When the steam boiler went down, there was danger that the UB fluid in the tanks would solidify once the temperature went down sufficiently. This was rectified by adding diesel into the active system to lower the pour point of the UB fluid. It was fortunate that the boiler was repaired after 5 hrs, or it would have required a lot of diesel to dilute the system. It is recommended that a pour-point depressant chemical be available on location to assist if such a problem occurs.
Based on the well objectives achieved and the oil production levels witnessed in the Sepanjang Field, it would be fair to conclude that employing underbalanced drilling in the development of this marginal heavy-oil reservoir is greatly beneficial.
References
Bourgeois, Gilles David, Joanne Chu, Jan Hendrik Terwogt, Awang Kasumajaya Mahran and Alberthnego Wisnugroho: “Under-Balanced Drilling Experience in a Shallow Clastic Oil Field, Offshore Sabah, South China Sea”. SPE Paper 80455 presented at the SPE Asia Pacific Oil and Gas Conference and Exhibition held in Jakarta, Indonesia, 9-11 September 2003.

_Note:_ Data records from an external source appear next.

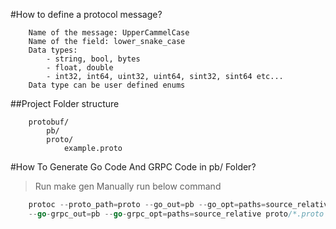 #How to define a protocol message?
```
    Name of the message: UpperCammelCase
    Name of the field: lower_snake_case
    Data types:
        - string, bool, bytes
        - float, double
        - int32, int64, uint32, uint64, sint32, sint64 etc...
    Data type can be user defined enums
```

##Project Folder structure
```
    protobuf/
        pb/
        proto/
            example.proto
```

#How To Generate Go Code And GRPC Code in pb/ Folder?

>Run make gen
Manually run below command
```go
    protoc --proto_path=proto --go_out=pb --go_opt=paths=source_relative \
    --go-grpc_out=pb --go-grpc_opt=paths=source_relative proto/*.proto
```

Park, D., P.R. Brand, B. Allyson and G. Sodersano: “Planning and Implementation of the Repsol-YPF-MAXUS Krisna Underbalanced Drilling Project”. SPE Paper 67689 presented at the SPE/IADC Drilling Conference held in Amsterdam, Netherlands, 27 February-1 March 2001.
Pickles, Rob, Pat Brand and Pat Savage: “Utilization of Underbalanced Drilling Techniques to Exploit a Low-Pressure Reservoir in Indonesia”. SPE Paper 91591 presented at the SPE/IADC Underbalanced Technology Conference and Exhibition held in Houston, Texas, 11-12 October 2004.

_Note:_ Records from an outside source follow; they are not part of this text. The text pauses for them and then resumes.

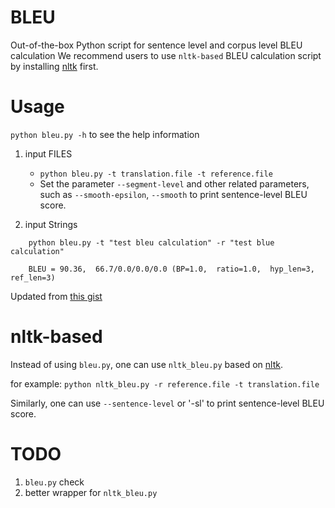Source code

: # BLEU

Out-of-the-box Python script for sentence level and corpus level BLEU calculation
We recommend users to use `nltk-based` BLEU calculation script by installing [nltk](http://www.nltk.org/) first.

# Usage

`python bleu.py -h` to see the help information

1. input FILES
    * `python bleu.py -t translation.file -t reference.file`
    * Set the parameter `--segment-level` and other related parameters, such as `--smooth-epsilon`, `--smooth` to print sentence-level BLEU score.

2. input Strings
```
    python bleu.py -t "test bleu calculation" -r "test blue calculation"
    
    BLEU = 90.36,  66.7/0.0/0.0/0.0 (BP=1.0,  ratio=1.0,  hyp_len=3,  ref_len=3)
```

Updated from [this gist](https://gist.github.com/alvations/838cb021712ad66e7768)

# nltk-based
Instead of using `bleu.py`, one can use `nltk_bleu.py` based on [nltk](http://www.nltk.org/).

for example:
    ```
    python nltk_bleu.py -r reference.file -t translation.file
    ```

Similarly, one can use `--sentence-level` or '-sl' to print sentence-level BLEU score.

# TODO
1. `bleu.py` check
2. better wrapper for `nltk_bleu.py`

Rehm, B. 2002. Practical Underbalanced Drilling and Workover: Petroleum Extension Service, University of Texas at Austin, Continuing and Extended Education, Austin, Texas; United States of America.
This article is based on SPE/IADC 130314, presented at the SPE/IADC Managed Pressure Drilling and Underbalanced Operations Conference & Exhibition, 24-25 February 2010, Kuala Lumpur, Malaysia.